« Ma carrière professionnelle ne s’est pas jouée à grand-chose ». Voici comment Reynald Lemaître résume son très beau parcours qui aurait pu ne jamais exister s’il n’avait pas été sollicité in-extremis par l’INF Clairefontaine après avoir essuyé un premier refus. D’abord milieu gauche tonique, le natif de Chambray-les-Tours s’est reconverti en un excellent arrière gauche à la fin de sa passage à Caen, à Nancy et à Guingamp. Trois clubs où Reynald Lemaître a toujours tout donné. Trois étapes que l’ancien numéro 20 vous fait revivre dans une magnifique interview accordée à Foot d’Avant.

Reynald Lemaître, que deviens-tu depuis la fin de ta carrière de joueur de football professionnel ?
J’ai arrêté il y a deux ans et demi. J’ai déménagé à Rouen car j’ai effectué une formation en tant que conseiller en gestion du patrimoine. J’ai suivi mes trois amis qui étaient au centre de formation de Caen : Julien Valéro, Marc Coplo et Baptiste Dumets. Je vais très souvent à Caen pour le travail. Je revois d’ailleurs mon ami Yohan Eudeline ou Pilou Mokkedel qui a ouvert un restaurant. Ce nouveau métier me plaît beaucoup. Dans environ six mois, nous allons ouvrir un cabinet à Montpellier avec Julien Valéro. Parallèlement, je suis associé avec Benjamin Nivet dans une société qui s’appelle Allyteams. Elle aide les sportifs à penser à leur après-carrière. Avant cela, je suis parti à Tahiti, un mois.

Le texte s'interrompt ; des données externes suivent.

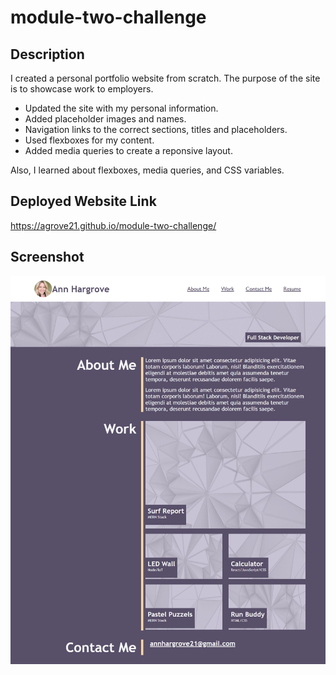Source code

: # module-two-challenge

## Description
I created a personal portfolio website from scratch. The purpose of the site is to showcase work to employers.
-   Updated the site with my personal information.
-   Added placeholder images and names.
-   Navigation links to the correct sections, titles and placeholders. 
-   Used flexboxes for my content.
-   Added media queries to create a reponsive layout.

Also, I learned about flexboxes, media queries, and CSS variables.

## Deployed Website Link
https://agrove21.github.io/module-two-challenge/


## Screenshot
<img src="assets/images/127.0.0.1_5500_index.html.png" width="800px">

Comment es-tu arrivé à Tahiti ?
Marama Vahirua m’a proposé de venir pour participer à la Ligue des Champions de l’Océanie qui avait lieu à Papeete. J’ai joué quelques matches des phases de poules et j’ai également participé à certaines rencontres de championnat. J’ai dû retourner en Métropole pour poursuivre ma formation. Là-bas, le jeu est basé sur le physique. Je dirais que le niveau correspond à la N2.

Que retiens-tu de cette expérience de vie ?
C’était top. Déjà, je vivais dans la famille de Marama. J’ai été super bien accueilli et ça m’a permis de connaître Tahiti de l’intérieur. Les Tahitiens ont une autre mentalité qu’en Métropole. Ils vivent du jour au lendemain. Ici, on pense trop à l’avenir et on ne vit pas assez l’instant présent. J’ai ressenti une paix en allant là-bas. J’avais l’impression qu’ils étaient tous zens.

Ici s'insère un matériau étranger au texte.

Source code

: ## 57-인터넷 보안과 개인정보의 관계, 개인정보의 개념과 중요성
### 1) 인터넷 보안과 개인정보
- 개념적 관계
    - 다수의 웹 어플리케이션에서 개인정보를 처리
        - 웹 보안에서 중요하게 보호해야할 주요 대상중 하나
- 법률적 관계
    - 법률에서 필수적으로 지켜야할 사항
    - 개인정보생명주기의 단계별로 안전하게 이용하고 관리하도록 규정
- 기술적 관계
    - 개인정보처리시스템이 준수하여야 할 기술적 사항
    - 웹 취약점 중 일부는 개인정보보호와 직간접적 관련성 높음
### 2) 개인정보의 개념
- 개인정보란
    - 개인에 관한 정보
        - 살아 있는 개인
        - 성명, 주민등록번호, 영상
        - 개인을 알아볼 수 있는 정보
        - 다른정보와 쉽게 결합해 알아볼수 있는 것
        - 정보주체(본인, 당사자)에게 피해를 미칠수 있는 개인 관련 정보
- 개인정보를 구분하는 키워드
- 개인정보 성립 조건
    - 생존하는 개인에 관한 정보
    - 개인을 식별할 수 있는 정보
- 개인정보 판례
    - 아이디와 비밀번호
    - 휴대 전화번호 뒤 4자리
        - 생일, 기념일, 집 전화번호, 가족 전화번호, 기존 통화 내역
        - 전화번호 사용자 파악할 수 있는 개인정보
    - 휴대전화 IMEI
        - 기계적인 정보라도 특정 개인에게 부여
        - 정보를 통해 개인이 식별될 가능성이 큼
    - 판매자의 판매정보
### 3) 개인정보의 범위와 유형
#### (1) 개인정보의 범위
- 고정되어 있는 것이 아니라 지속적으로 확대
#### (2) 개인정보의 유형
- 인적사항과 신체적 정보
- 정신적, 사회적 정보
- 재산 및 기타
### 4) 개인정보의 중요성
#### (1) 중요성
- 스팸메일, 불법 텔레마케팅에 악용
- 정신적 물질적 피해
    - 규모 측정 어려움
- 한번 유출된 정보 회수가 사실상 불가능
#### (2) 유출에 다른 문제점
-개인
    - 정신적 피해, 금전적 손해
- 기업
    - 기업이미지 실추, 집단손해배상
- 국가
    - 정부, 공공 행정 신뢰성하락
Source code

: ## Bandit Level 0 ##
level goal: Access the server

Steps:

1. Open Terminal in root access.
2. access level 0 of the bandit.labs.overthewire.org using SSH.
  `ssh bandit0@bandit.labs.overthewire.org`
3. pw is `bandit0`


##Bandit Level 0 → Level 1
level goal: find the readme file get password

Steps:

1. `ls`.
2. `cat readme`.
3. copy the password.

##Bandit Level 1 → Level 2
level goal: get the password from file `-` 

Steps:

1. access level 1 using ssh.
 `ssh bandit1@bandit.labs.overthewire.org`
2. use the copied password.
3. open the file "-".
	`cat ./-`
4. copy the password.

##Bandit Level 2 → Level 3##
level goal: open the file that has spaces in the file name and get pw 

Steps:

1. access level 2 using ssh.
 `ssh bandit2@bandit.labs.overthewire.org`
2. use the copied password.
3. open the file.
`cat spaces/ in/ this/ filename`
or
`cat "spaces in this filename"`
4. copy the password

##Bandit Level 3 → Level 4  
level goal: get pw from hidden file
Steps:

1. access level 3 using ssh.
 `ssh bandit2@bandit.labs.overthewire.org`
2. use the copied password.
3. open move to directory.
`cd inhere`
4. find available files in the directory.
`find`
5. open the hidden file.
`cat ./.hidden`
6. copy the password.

Revenons à tes débuts. Quels étaient tes rêves quand tu étais plus jeune ?
J’ai toujours rêvé de devenir joueur de football professionnel. Je ne pensais qu’à ça. J’ai commencé à Rosny-sous-Bois, en deuxième division de district. Quand j’étais petit, j’étais très rêveur. A 13 ans, je me suis inscrit à Clairefontaine en envoyant un papier journal. Mon père m’a dit : « c’est une opportunité, tu verras le niveau là-bas ». Quand il a annoncé ça à ma mère, elle a eu peur que je quitte la maison. Finalement, j’ai été pris.

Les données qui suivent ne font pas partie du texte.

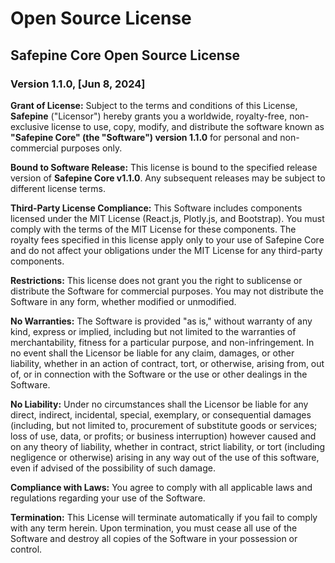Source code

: # Open Source License

## Safepine Core Open Source License

### Version 1.1.0, [Jun 8, 2024]

**Grant of License:** Subject to the terms and conditions of this License, **Safepine** ("Licensor") hereby grants you a worldwide, royalty-free, non-exclusive license to use, copy, modify, and distribute the software known as **"Safepine Core" (the "Software") version 1.1.0** for personal and non-commercial purposes only.

**Bound to Software Release:** This license is bound to the specified release version of **Safepine Core v1.1.0**. Any subsequent releases may be subject to different license terms.

**Third-Party License Compliance:** This Software includes components licensed under the MIT License (React.js, Plotly.js, and Bootstrap). You must comply with the terms of the MIT License for these components. The royalty fees specified in this license apply only to your use of Safepine Core and do not affect your obligations under the MIT License for any third-party components.

**Restrictions:** This license does not grant you the right to sublicense or distribute the Software for commercial purposes. You may not distribute the Software in any form, whether modified or unmodified.

**No Warranties:** The Software is provided "as is," without warranty of any kind, express or implied, including but not limited to the warranties of merchantability, fitness for a particular purpose, and non-infringement. In no event shall the Licensor be liable for any claim, damages, or other liability, whether in an action of contract, tort, or otherwise, arising from, out of, or in connection with the Software or the use or other dealings in the Software.

**No Liability:** Under no circumstances shall the Licensor be liable for any direct, indirect, incidental, special, exemplary, or consequential damages (including, but not limited to, procurement of substitute goods or services; loss of use, data, or profits; or business interruption) however caused and on any theory of liability, whether in contract, strict liability, or tort (including negligence or otherwise) arising in any way out of the use of this software, even if advised of the possibility of such damage.

**Compliance with Laws:** You agree to comply with all applicable laws and regulations regarding your use of the Software.

**Termination:** This License will terminate automatically if you fail to comply with any term herein. Upon termination, you must cease all use of the Software and destroy all copies of the Software in your possession or control.
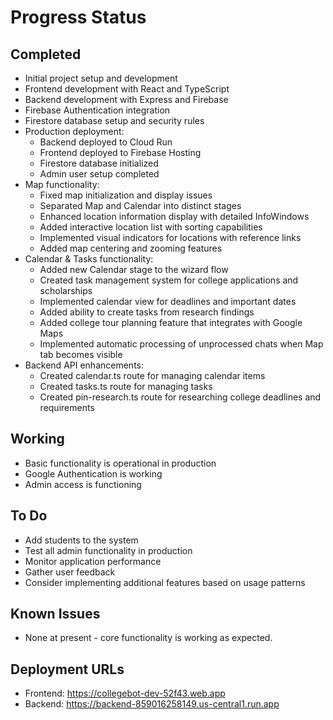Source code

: # Progress Status

## Completed
- Initial project setup and development
- Frontend development with React and TypeScript
- Backend development with Express and Firebase
- Firebase Authentication integration
- Firestore database setup and security rules
- Production deployment:
  - Backend deployed to Cloud Run
  - Frontend deployed to Firebase Hosting
  - Firestore database initialized
  - Admin user setup completed
- Map functionality:
  - Fixed map initialization and display issues
  - Separated Map and Calendar into distinct stages
  - Enhanced location information display with detailed InfoWindows
  - Added interactive location list with sorting capabilities
  - Implemented visual indicators for locations with reference links
  - Added map centering and zooming features
- Calendar & Tasks functionality:
  - Added new Calendar stage to the wizard flow
  - Created task management system for college applications and scholarships
  - Implemented calendar view for deadlines and important dates
  - Added ability to create tasks from research findings
  - Added college tour planning feature that integrates with Google Maps
  - Implemented automatic processing of unprocessed chats when Map tab becomes visible
- Backend API enhancements:
  - Created calendar.ts route for managing calendar items
  - Created tasks.ts route for managing tasks
  - Created pin-research.ts route for researching college deadlines and requirements

## Working
- Basic functionality is operational in production
- Google Authentication is working
- Admin access is functioning

## To Do
- Add students to the system
- Test all admin functionality in production
- Monitor application performance
- Gather user feedback
- Consider implementing additional features based on usage patterns

## Known Issues
- None at present - core functionality is working as expected.

## Deployment URLs
- Frontend: https://collegebot-dev-52f43.web.app
- Backend: https://backend-859016258149.us-central1.run.app
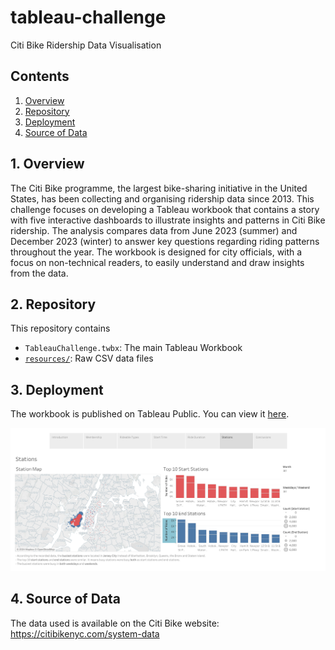 # tableau-challenge
Citi Bike Ridership Data Visualisation

## Contents
1. [Overview](#1-overview)
2. [Repository](#2-repository)
3. [Deployment](#3-deployment)
4. [Source of Data](#4-source-of-data)

## 1. Overview
The Citi Bike programme, the largest bike-sharing initiative in the United States, has been collecting and organising ridership data since 2013. This challenge focuses on developing a Tableau workbook that contains a story with five interactive dashboards to illustrate insights and patterns in Citi Bike ridership. The analysis compares data from June 2023 (summer) and December 2023 (winter) to answer key questions regarding riding patterns throughout the year. The workbook is designed for city officials, with a focus on non-technical readers, to easily understand and draw insights from the data.

## 2. Repository
This repository contains
- `TableauChallenge.twbx`: The main Tableau Workbook
- [`resources/`](resources): Raw CSV data files


## 3. Deployment
The workbook is published on Tableau Public. You can view it [here](https://public.tableau.com/app/profile/bernard.tse2794/viz/TableauChallenge_17129597717470/Story).

![Tableau Workbook](images/tableau_screenshot.png)

## 4. Source of Data

The data used is available on the Citi Bike website: https://citibikenyc.com/system-data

Comment as-tu appris que tu étais sélectionné à Clairefontaine ?
J’ai passé les sélections du départ. A la fin, il restait cinquante joueurs. Clairefontaine ne devait en prendre que vingt-cinq. Avant de partir en vacances en juillet, j’ai reçu un courrier me disant que je n’étais pas pris. C’était la douche froide, j’en ai pleuré. Quand je suis revenu de mes vacances au camping dans le Sud, j’ai reçu un nouveau courrier de l’INF Clairefontaine qui m’annonçait qu’une personne s’était désistée et qu’il y avait trois remplaçants potentiels dont moi. J’y suis retourné pendant un mois. J’ai participé à un lever de rideau au Stade de la Route de Lorient, INF Clairefontaine contre Rennes. J’ai marqué trois buts. Je me souviens avoir vu mon idole lors du match qui a suivi : Jean-Pierre Papin. Après la rencontre, j’ai finalement été sélectionné.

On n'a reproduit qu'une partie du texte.